The French Connection: PWF in Paris
30. September 2021 14:38
By Joshua Jones
For the window of October—the seventh through the twenty-first—the Prague Writers’ Festival will move to Paris. While in residence, an exhibition of photography will be held at the Czech Cultural Centre at 18 rue Bonaparte, gathering together thirty years of imagery, and a history of the event’s ideals. Novelists and poets, playwrights and prose-writers, icons and iconoclasts, transplanted from their natural habitat, to the venues of the writers’ festival in Prague, will appear framed in photographs where the moments of their coming-together are preserved. In addition, the Czech Embassy will host a party and readings honouring the Festival on the twelfth of October.
In the photo exhibition we see French novelist, Michel Houellebecq, in a green v-neck and saggy leather jacket, gold-wristwatch protruding from the sleeve, appears dazed and slightly misfocused, flouting no-smoking rules and drawing on a cigarette in front of an empty bar. Here, he embodies his asocial reputation. It’s hard to tell if he is disgruntled, stoic, or slightly tipsy. And again disregarding the regulations, this time a cigarillo in his mouth, he signs a copy of a book, before several gleaming and grinning onlookers.
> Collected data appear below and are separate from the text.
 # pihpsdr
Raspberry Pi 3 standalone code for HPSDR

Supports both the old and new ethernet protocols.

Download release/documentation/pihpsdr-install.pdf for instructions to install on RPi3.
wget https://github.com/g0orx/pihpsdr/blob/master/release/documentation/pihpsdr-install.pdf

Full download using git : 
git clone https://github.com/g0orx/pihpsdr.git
American illustrator, Robert Crumb, wearing the flat cap, bowtie, and circle-lens glasses almost as metonymic of his person as of his drawings, clasps his hands, leaning forward patiently and intently as he listens to the Syrian poet best-known as Adonis. The poet, known to have left an indelible mark on Arabic literature, a flame-red scarf around his neck, has his hands parted, seeming to measure the distance between two spaces, lips open in explanation. These two men, of different disciplines and different continents, are seated in a room almost completely white.
Spanish playwright and co-founder of the Panic Movement, Fernando Arrabal, his leather shoes brandished aloft in the air above his head, smiles, and refuses to get off the stage. His gesture is utterly triumphant and equally perplexing, frozen as it is without any greater context than the festival’s founder, Michael March, who is also smiling, half-relenting, and half-seeming to ask him to finish his act. It’s a moment of obscure but universally shared glee. It’s a moment as chaotic and defiant as the writer’s history and oeuvre.
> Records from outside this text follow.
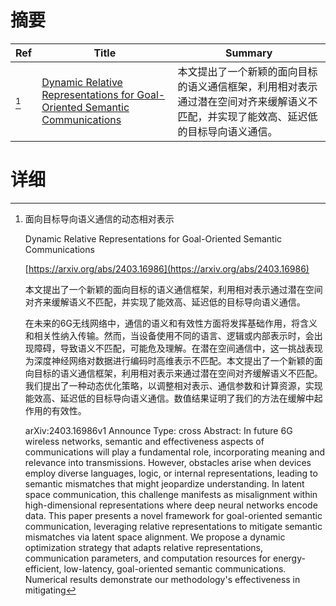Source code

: # 摘要

| Ref | Title | Summary |
| --- | --- | --- |
| [^1] | [Dynamic Relative Representations for Goal-Oriented Semantic Communications](https://arxiv.org/abs/2403.16986) | 本文提出了一个新颖的面向目标的语义通信框架，利用相对表示通过潜在空间对齐来缓解语义不匹配，并实现了能效高、延迟低的目标导向语义通信。 |

# 详细

[^1]: 面向目标导向语义通信的动态相对表示

    Dynamic Relative Representations for Goal-Oriented Semantic Communications

    [https://arxiv.org/abs/2403.16986](https://arxiv.org/abs/2403.16986)

    本文提出了一个新颖的面向目标的语义通信框架，利用相对表示通过潜在空间对齐来缓解语义不匹配，并实现了能效高、延迟低的目标导向语义通信。

    

    在未来的6G无线网络中，通信的语义和有效性方面将发挥基础作用，将含义和相关性纳入传输。然而，当设备使用不同的语言、逻辑或内部表示时，会出现障碍，导致语义不匹配，可能危及理解。在潜在空间通信中，这一挑战表现为深度神经网络对数据进行编码时高维表示不匹配。本文提出了一个新颖的面向目标的语义通信框架，利用相对表示来通过潜在空间对齐缓解语义不匹配。我们提出了一种动态优化策略，以调整相对表示、通信参数和计算资源，实现能效高、延迟低的目标导向语义通信。数值结果证明了我们的方法在缓解中起作用的有效性。

    arXiv:2403.16986v1 Announce Type: cross  Abstract: In future 6G wireless networks, semantic and effectiveness aspects of communications will play a fundamental role, incorporating meaning and relevance into transmissions. However, obstacles arise when devices employ diverse languages, logic, or internal representations, leading to semantic mismatches that might jeopardize understanding. In latent space communication, this challenge manifests as misalignment within high-dimensional representations where deep neural networks encode data. This paper presents a novel framework for goal-oriented semantic communication, leveraging relative representations to mitigate semantic mismatches via latent space alignment. We propose a dynamic optimization strategy that adapts relative representations, communication parameters, and computation resources for energy-efficient, low-latency, goal-oriented semantic communications. Numerical results demonstrate our methodology's effectiveness in mitigating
Algerian novelist and film-maker, Assia Djebar, tilts against a black backdrop, hand curled and beckoning, wearing a red hat. Open in her lap is the book from which she is giving a reading, though her eyes do not rest on the page, but out into the dark. The image is dramatic, seeming a still from a work of theatre. Her will to overcome is etched into the image, as it is into the book she is reading from. And still, in yet another image, she shines with pleasure and gratitude as she receives a bouquet of pink roses from a woman in a short grey dress.
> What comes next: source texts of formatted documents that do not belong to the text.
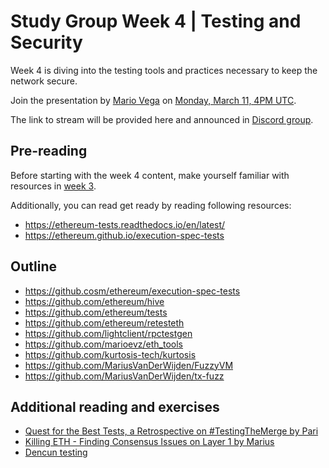 # Study Group Week 4 | Testing and Security

Week 4 is diving into the testing tools and practices necessary to keep the network secure. 

Join the presentation by [Mario Vega](https://github.com/marioevz) on [Monday, March 11, 4PM UTC](https://savvytime.com/converter/utc-to-germany-berlin-united-kingdom-london-ny-new-york-city-ca-san-francisco-china-shanghai-japan-tokyo-australia-sydney/mar-11-2024/4pm).

The link to stream will be provided here and announced in [Discord group](https://discord.gg/epfsg). 

## Pre-reading

Before starting with the week 4 content, make yourself familiar with resources in [week 3](/eps/week3.md). 

Additionally, you can read get ready by reading following resources:

- https://ethereum-tests.readthedocs.io/en/latest/
- https://ethereum.github.io/execution-spec-tests

## Outline

- https://github.cosm/ethereum/execution-spec-tests
- https://github.com/ethereum/hive
- https://github.com/ethereum/tests
- https://github.com/ethereum/retesteth
- https://github.com/lightclient/rpctestgen
- https://github.com/marioevz/eth_tools
- https://github.com/kurtosis-tech/kurtosis
- https://github.com/MariusVanDerWijden/FuzzyVM
- https://github.com/MariusVanDerWijden/tx-fuzz

## Additional reading and exercises 

- [Quest for the Best Tests, a Retrospective on #TestingTheMerge by Pari](https://archive.devcon.org/archive/watch/6/quest-for-the-best-tests-a-retrospective-on-testingthemerge/?tab=YouTube)
- [Killing ETH - Finding Consensus Issues on Layer 1 by Marius](https://archive.devcon.org/archive/watch/6/killing-eth-finding-consensus-issues-on-layer-1/?tab=YouTube)
- [Dencun testing](https://www.youtube.com/watch?v=88tZticGbTo)
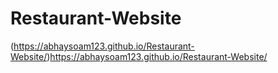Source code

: # Restaurant-Website
(https://abhaysoam123.github.io/Restaurant-Website/)https://abhaysoam123.github.io/Restaurant-Website/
What becomes clear in this selection of images is the disparate position of each figure in relation to the other, and that this same distance has been erased, ameliorated, and dissolved in their coming-together, not as writers (and therefore characters in the abstract), but as individuals who have arrived to share ideas, opinions, experience, and broadly speaking, to enjoy themselves. The photographs as they are can never impart the degree of success or failure that these intentions had, but only capture the instant of their closeness: a few moments that reflect an optimistic ideal.
There is also an image in an elevator. The photographer’s face is obscured by a flash of white, as he holds up the camera to the mirrored wall in the tiny space. A second camera hangs from his neck, and with a hand adorned with one plain ring, he reaches out and pauses the frame. To his left stand a young woman and the man who is her father: French poet of the unsaid, Yves Bonnefoy. Both look into the mirror. On the right of the photographer stands a man and a woman. His look bisects the room, connecting with Bonnefoy. Her hair, a deep red, frames her face, and her eyes seem to look just beyond the glass. This is Michael March and his wife, Vlasta Brtníkova-March, founders of the Prague Writers’ Festival, appearing in the images of its own history.